Até muito recentemente, era tido como "senso comum" que Israel não poderia normalizar suas relações com os países árabes sem antes resolver a "Questão Palestina".
Entretanto, desenvolvimentos relativamente recentes, como a Primavera Árabe (que começou em 2011), a ascensão de ameaças como o grupo terrorista ISIS (Estado Islâmico), as ameaças iraniana e turca, entre outras, levaram os países árabes a rever muitos dos seus conceitos, inclusive a normalização de relações com Israel.
Provas contundentes destas mudanças foram vistas em agosto e setembro de 2020.
Assim como Irã e Turquia (que não são países árabes), a PA reagiu de forma imediata e vigorosa ao anúncio do acordo entre Israel e EAU, pedindo uma reunião extraordinária da Liga Árabe para repudiar o acordo, tal como aconteceu na época do acordo entre Israel e Egito; na época, o Egito chegou a ser expulso da Liga Árabe, situação que persistiu por quase 10 anos.
Qual não foi a surpresa da PA quando, além de rejeitar o pedido de repúdio, a Liga Árabe declarou que os países membros têm total liberdade de conduzir suas relações externas da forma que acharem melhor!
Além desta declaração bastante incisiva, países árabes têm, repetidamente, declarado que as atitudes da PA não são as melhores para os palestinos, mostrando assim que a "Questão Palestina" não é tão central como o "senso comum" queria fazer parecer - ou que, no mínimo, eles não veem com bons olhos a PA, especialmente o Presidente Mahmoud Abbas, cujo mandato deveria ter encerrado em 2009, mas que permanece no poder porque barrou todas as tentativas de eleições desde então.

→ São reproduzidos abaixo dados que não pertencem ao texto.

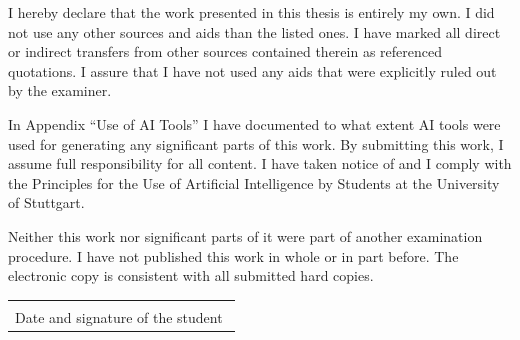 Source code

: \documentclass[
  numbers=noenddot,
  english,
  a4paper,
  twoside,
  bibliography=totoc,
  headsepline,
  cleardoublepage=empty,
  parskip=half,
  draft=false
]{scrbook}
\theoremstyle{break}
\renewcommand{\_}{\textunderscore\allowbreak}
\begin{document}
I hereby declare that the work presented in this thesis is entirely my own.
I did not use any other sources and aids than the listed ones.
I have marked all direct or indirect transfers from other sources contained therein as
referenced quotations.
I assure that I have not used any aids that were explicitly ruled out by the examiner.

In Appendix \enquote{Use of AI Tools} I have documented to what extent AI tools were used
for generating any significant parts of this work.
By submitting this work, I assume full responsibility for all content.
I have taken notice of and I comply with the Principles for the Use of Artificial Intelligence
by Students at the University of Stuttgart.

Neither this work nor significant parts of it were part of another examination procedure.
I have not published this work in whole or in part before.
The electronic copy is consistent with all submitted hard copies.

\vspace{3cm}

\noindent
\begin{tabular}{@{}p{0.45\linewidth}@{}}
  \hrulefill \\
  Date and signature of the student
\end{tabular}
\end{document}
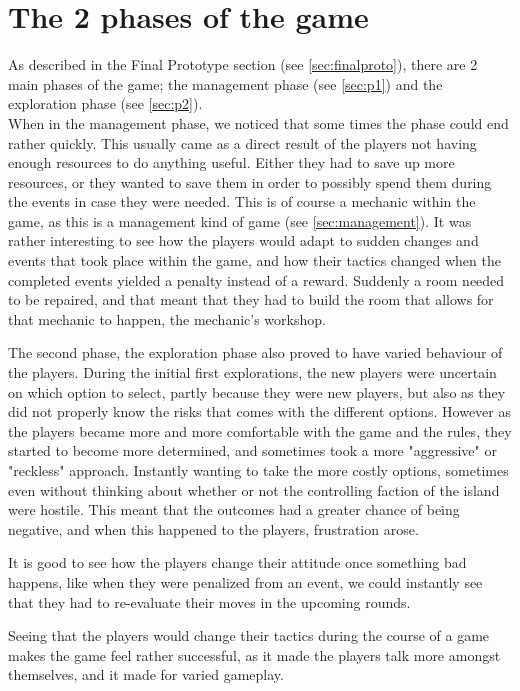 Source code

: \section{The 2 phases of the game}

As described in the Final Prototype section (see \ref{sec:finalproto}), there are 2 main phases of the game; the management phase (see \ref{sec:p1}) and the exploration phase (see \ref{sec:p2}).\\When in the management phase, we noticed that some times the phase could end rather quickly. This usually came as a direct result of the players not having enough resources to do anything useful. Either they had to save up more resources, or they wanted to save them in order to possibly spend them during the events in case they were needed. This is of course a mechanic within the game, as this is a management kind of game (see \ref{sec:management}). It was rather interesting to see how the players would adapt to sudden changes and events that took place within the game, and how their tactics changed when the completed events yielded a penalty instead of a reward. Suddenly a room needed to be repaired, and that meant that they had to build the room that allows for that mechanic to happen, the mechanic's workshop.

The second phase, the exploration phase also proved to have varied behaviour of the players. During the initial first explorations, the new players were uncertain on which option to select, partly because they were new players, but also as they did not properly know the risks that comes with the different options. However as the players became more and more comfortable with the game and the rules, they started to become more determined, and sometimes took a more "aggressive" or "reckless" approach. Instantly wanting to take the more costly options, sometimes even without thinking about whether or not the controlling faction of the island were hostile. This meant that the outcomes had a greater chance of being negative, and when this happened to the players, frustration arose. 

It is good to see how the players change their attitude once something bad happens, like when they were penalized from an event, we could instantly see that they had to re-evaluate their moves in the upcoming rounds. 

Seeing that the players would change their tactics during the course of a game makes the game feel rather successful, as it made the players talk more amongst themselves, and it made for varied gameplay.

Mas as facções palestinas não vão aceitar tranquilamente esta mudança, tanto que o Hamas atacou Ashdod mais ou menos no horário da cerimônia de assinatura dos acordos em Washington.
CONCLUSÃO
Como toda mudança de paradigmas, há grande incerteza sobre o futuro, além de ceticismo e oposição às mudanças.
Tal ceticismo e oposição não vêm apenas de lugares já esperados, como Irã, Turquia e PA, mas também da Europa.
A União Europeia persiste no “senso comum” que pouco ou nada melhorou a situação dos palestinos nas últimas décadas. Apenas o representante da Hungria esteve presente na cerimônia de assinatura dos acordos.
O tempo dirá quem está com a razão, mas tudo indica que a prática de atrelar acordos entre Israel e países árabes à "Questão Palestina" está com os dias contados.
Renato Henrique Marçal de Oliveira é químico e trabalha na Embrapa com pesquisas sobre gases de efeito estufa. Entusiasta e estudioso de assuntos militares desde os 10 anos de idade, escreve principalmente sobre armas leves, aviação militar e as IDF (Forças de Defesa de Israel).